# [What to do]
Write the listing out again, all of it, word for word.

•••

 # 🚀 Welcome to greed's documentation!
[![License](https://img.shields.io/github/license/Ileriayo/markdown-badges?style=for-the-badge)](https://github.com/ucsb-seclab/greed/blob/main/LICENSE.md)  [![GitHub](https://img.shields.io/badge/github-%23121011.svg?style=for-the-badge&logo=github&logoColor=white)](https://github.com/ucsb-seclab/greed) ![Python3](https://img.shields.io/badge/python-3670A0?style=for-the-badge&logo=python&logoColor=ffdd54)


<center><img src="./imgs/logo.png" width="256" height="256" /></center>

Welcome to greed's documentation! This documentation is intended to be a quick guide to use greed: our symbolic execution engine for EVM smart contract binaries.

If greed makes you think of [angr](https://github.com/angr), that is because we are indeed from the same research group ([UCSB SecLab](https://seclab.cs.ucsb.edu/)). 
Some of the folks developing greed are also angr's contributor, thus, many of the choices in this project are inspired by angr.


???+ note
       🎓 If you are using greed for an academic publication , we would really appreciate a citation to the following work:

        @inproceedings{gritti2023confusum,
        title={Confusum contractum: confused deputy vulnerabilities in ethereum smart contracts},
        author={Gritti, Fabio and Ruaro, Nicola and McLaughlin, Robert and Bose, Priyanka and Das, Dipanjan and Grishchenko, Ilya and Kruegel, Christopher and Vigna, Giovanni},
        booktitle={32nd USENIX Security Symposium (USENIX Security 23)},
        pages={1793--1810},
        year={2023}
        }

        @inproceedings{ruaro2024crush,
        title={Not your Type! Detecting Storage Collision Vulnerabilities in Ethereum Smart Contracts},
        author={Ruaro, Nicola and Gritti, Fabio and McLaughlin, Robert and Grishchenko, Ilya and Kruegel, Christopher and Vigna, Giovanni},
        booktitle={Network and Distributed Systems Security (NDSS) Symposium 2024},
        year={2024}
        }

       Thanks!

•••

# [Answer box]
 # 🚀 Welcome to greed's documentation!
[![License](https://img.shields.io/github/license/Ileriayo/markdown-badges?style=for-the-badge)](https://github.com/ucsb-seclab/greed/blob/main/LICENSE.md)  [![GitHub](https://img.shields.io/badge/github-%23121011.svg?style=for-the-badge&logo=github&logoColor=white)](https://github.com/ucsb-seclab/greed) ![Python3](https://img.shields.io/badge/python-3670A0?style=for-the-badge&logo=python&logoColor=ffdd54)


<center><img src="./imgs/logo.png" width="256" height="256" /></center>

Welcome to greed's documentation! This documentation is intended to be a quick guide to use greed: our symbolic execution engine for EVM smart contract binaries.

If greed makes you think of [angr](https://github.com/angr), that is because we are indeed from the same research group ([UCSB SecLab](https://seclab.cs.ucsb.edu/)). 
Some of the folks developing greed are also angr's contributor, thus, many of the choices in this project are inspired by angr.


???+ note
       🎓 If you are using greed for an academic publication , we would really appreciate a citation to the following work:

        @inproceedings{gritti2023confusum,
        title={Confusum contractum: confused deputy vulnerabilities in ethereum smart contracts},
        author={Gritti, Fabio and Ruaro, Nicola and McLaughlin, Robert and Bose, Priyanka and Das, Dipanjan and Grishchenko, Ilya and Kruegel, Christopher and Vigna, Giovanni},
        booktitle={32nd USENIX Security Symposium (USENIX Security 23)},
        pages={1793--1810},
        year={2023}
        }

        @inproceedings{ruaro2024crush,
        title={Not your Type! Detecting Storage Collision Vulnerabilities in Ethereum Smart Contracts},
        author={Ruaro, Nicola and Gritti, Fabio and McLaughlin, Robert and Grishchenko, Ilya and Kruegel, Christopher and Vigna, Giovanni},
        booktitle={Network and Distributed Systems Security (NDSS) Symposium 2024},
        year={2024}
        }

       Thanks!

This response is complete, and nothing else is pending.